Sedang kompetensi guru di madrasah masih belum terstandar dengan baik. Kebanyak masih kebanyakan dari alumni tarbiyah. Sehingga banyak yang mengajar pelajaran selain PAI. Alumni Drs., S.Ag. atau S.Pd.I. mengajar matematika, bahasa inggris, kertakes, bahasa indonesia, bahasa Jawa dan lainnya. Sehingga hasilnyapun kurang maksimal. Sedang tenaga kependidikannya atau lebih jelasnya sebagai tenaga tata usaha masih belum memenuhi kriteria standar. Kebanyakan masih lulusan madrasah aliyah atau yang sederajat. Sehingga dalam meningkatkan kinerja mereka perlu diikutkan diklat, pelatihan yang berkaitan dengan tenaga kependidikan.

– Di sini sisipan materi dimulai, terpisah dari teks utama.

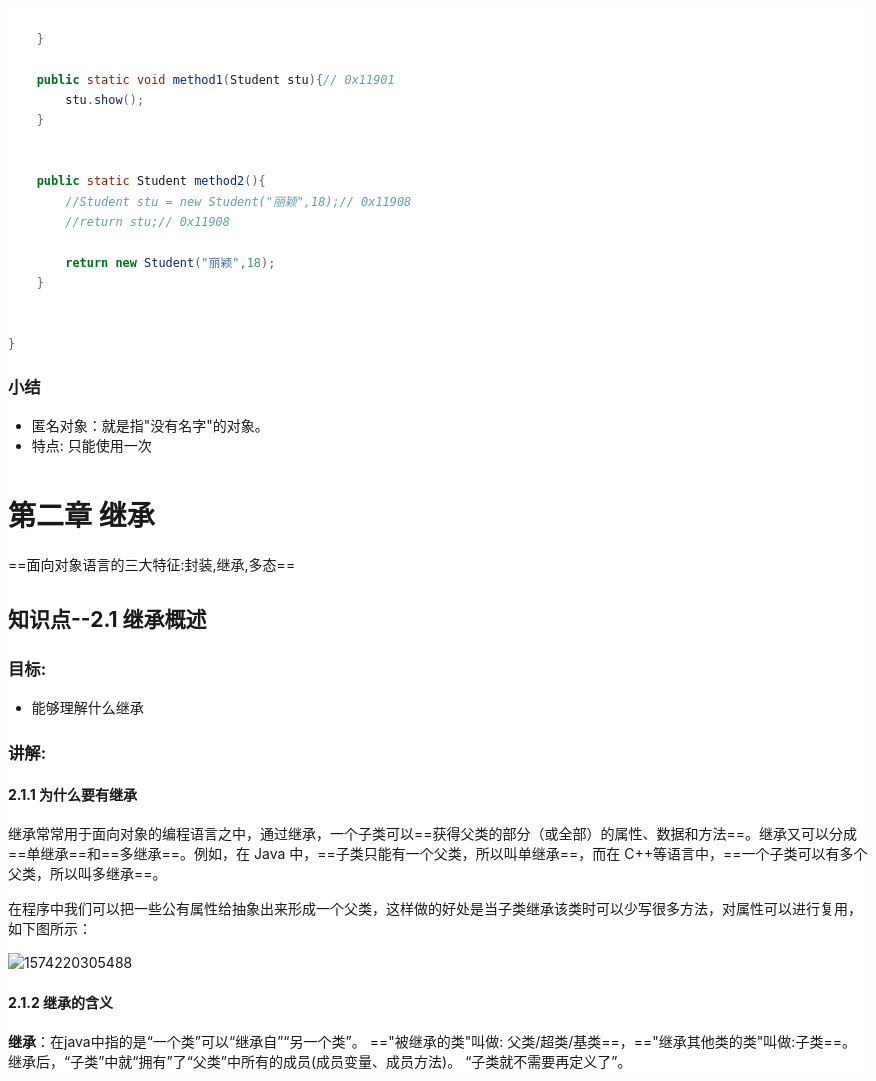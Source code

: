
   ```java
  
      }
  
      public static void method1(Student stu){// 0x11901
          stu.show();
      }
  
  
      public static Student method2(){
          //Student stu = new Student("丽颖",18);// 0x11908
          //return stu;// 0x11908
  
          return new Student("丽颖",18);
      }
  
  
  }
  
  ```

### 小结

- 匿名对象：就是指"没有名字"的对象。
- 特点: 只能使用一次

# 第二章 继承 

==面向对象语言的三大特征:封装,继承,多态==

## 知识点--2.1 继承概述

### 目标:

- 能够理解什么继承

### 讲解:

#### 2.1.1 为什么要有继承

继承常常用于面向对象的编程语言之中，通过继承，一个子类可以==获得父类的部分（或全部）的属性、数据和方法==。继承又可以分成==单继承==和==多继承==。例如，在 Java 中，==子类只能有一个父类，所以叫单继承==，而在 C++等语言中，==一个子类可以有多个父类，所以叫多继承==。

在程序中我们可以把一些公有属性给抽象出来形成一个父类，这样做的好处是当子类继承该类时可以少写很多方法，对属性可以进行复用，如下图所示：

![1574220305488](https://gitee.com/codinginn/back-end-learning-notes-1/raw/master/4.java/imgs.assets/1574220305488.png)

#### 2.1.2 继承的含义

**继承**：在java中指的是“一个类”可以“继承自”“另一个类”。 =="被继承的类"叫做: 父类/超类/基类==，=="继承其他类的类"叫做:子类==。继承后，“子类”中就“拥有”了“父类”中所有的成员(成员变量、成员方法)。 “子类就不需要再定义了”。
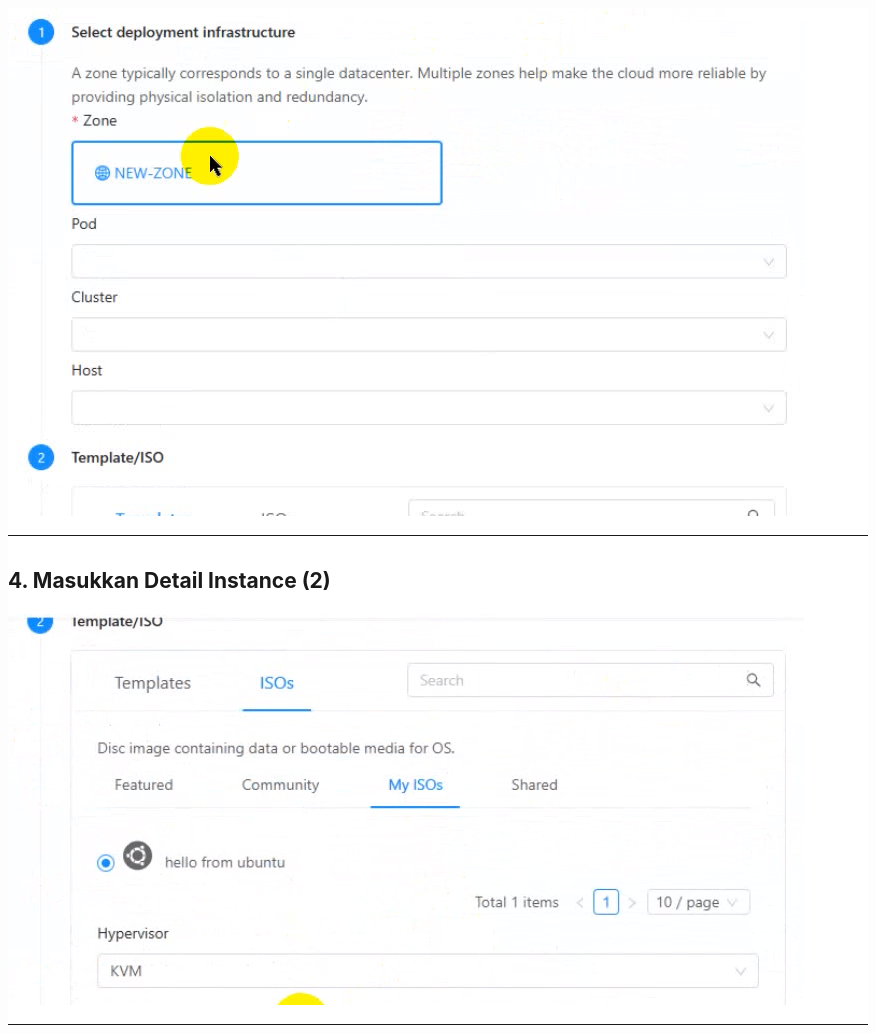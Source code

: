 ![Add instance details (1)](https://github.com/bintangsiahaan/Apache-Cloud-Stack---Group-15/blob/main/Instance/3.%20Add%20instance%20details%20(1).png)

---

## 4. Masukkan Detail Instance (2)


![Add instance details (2)](https://github.com/bintangsiahaan/Apache-Cloud-Stack---Group-15/blob/main/Instance/4.%20Add%20instance%20details%20(2).png)

---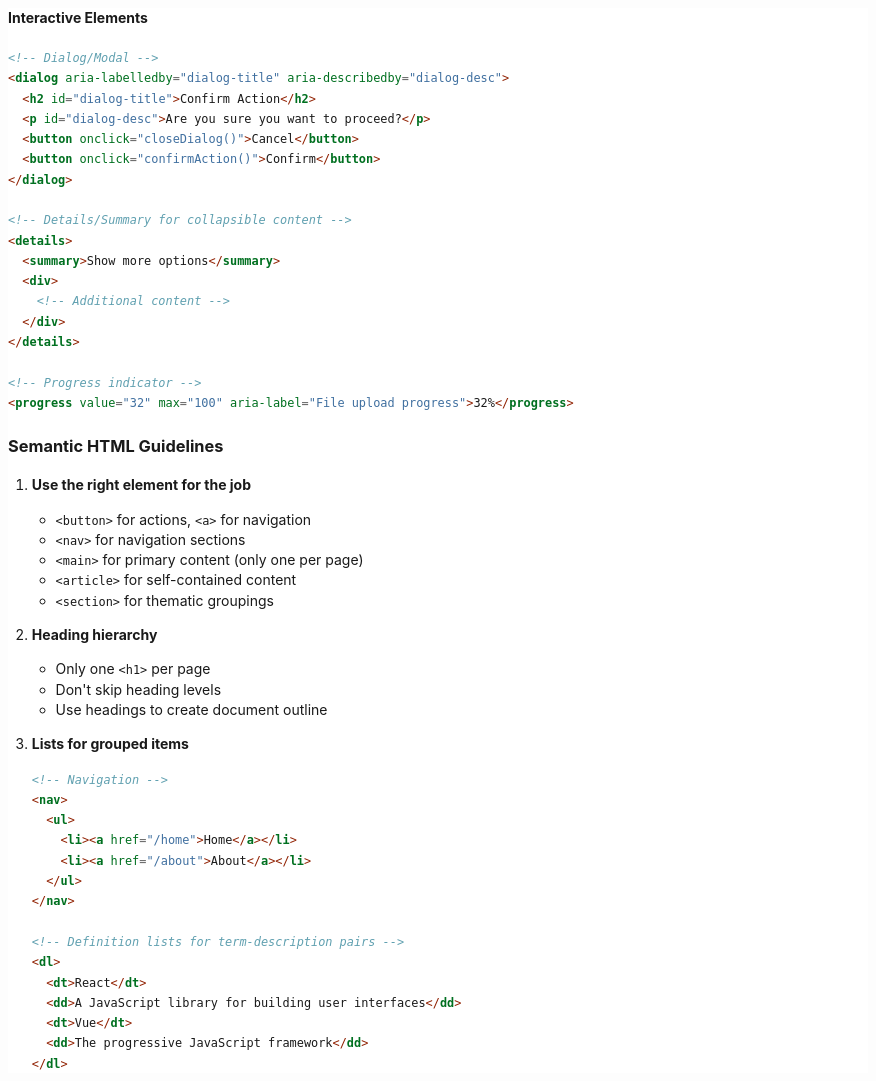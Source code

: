 #### Interactive Elements
```html
<!-- Dialog/Modal -->
<dialog aria-labelledby="dialog-title" aria-describedby="dialog-desc">
  <h2 id="dialog-title">Confirm Action</h2>
  <p id="dialog-desc">Are you sure you want to proceed?</p>
  <button onclick="closeDialog()">Cancel</button>
  <button onclick="confirmAction()">Confirm</button>
</dialog>

<!-- Details/Summary for collapsible content -->
<details>
  <summary>Show more options</summary>
  <div>
    <!-- Additional content -->
  </div>
</details>

<!-- Progress indicator -->
<progress value="32" max="100" aria-label="File upload progress">32%</progress>
```

### Semantic HTML Guidelines
1. **Use the right element for the job**
   - `<button>` for actions, `<a>` for navigation
   - `<nav>` for navigation sections
   - `<main>` for primary content (only one per page)
   - `<article>` for self-contained content
   - `<section>` for thematic groupings

2. **Heading hierarchy**
   - Only one `<h1>` per page
   - Don't skip heading levels
   - Use headings to create document outline

3. **Lists for grouped items**
   ```html
   <!-- Navigation -->
   <nav>
     <ul>
       <li><a href="/home">Home</a></li>
       <li><a href="/about">About</a></li>
     </ul>
   </nav>
   
   <!-- Definition lists for term-description pairs -->
   <dl>
     <dt>React</dt>
     <dd>A JavaScript library for building user interfaces</dd>
     <dt>Vue</dt>
     <dd>The progressive JavaScript framework</dd>
   </dl>
   ```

Dalam masyarakat masih menganggap bahwa mutu madrasah masih di bawah standar. Input kemampuannya pas-pasan baik dari sisi latar belakang ekonomi orang tua bahkan nilai akademiknya dan outputnya juga tidak begitu bagus. Ini sudah berlangsung lama. Sedang sekolah dipandang serba cukup. Pandangan ini pernah dilontarkan oleh pimpinan pabrik guru di Nganjuk. Saya tercengang mendengarnya. Setelah saya dengar dan amati dengan seksama. Saya berkesimpulan bahwa ia bisa mengatakan seperti itu punya latar belakang pendidikan sekolah. Belum pernah mengenyam pendidikan di madrasah dan di pondok pesantren. Walau di panggil ustadz, saya melihat ia berasal dari didikan kegiatan keagamaan di kampus umum. Dan diperdalam sendiri secara otodidak. Yang membuat saya agak salut semangat dakwahya boleh juga. Terkadang kita yang punya ilmu agama dalam berdakwah merasa iri. Kembali lagi, masalah sekolah dan madrasah memang tidak bisa dibandingkan sebenarnya.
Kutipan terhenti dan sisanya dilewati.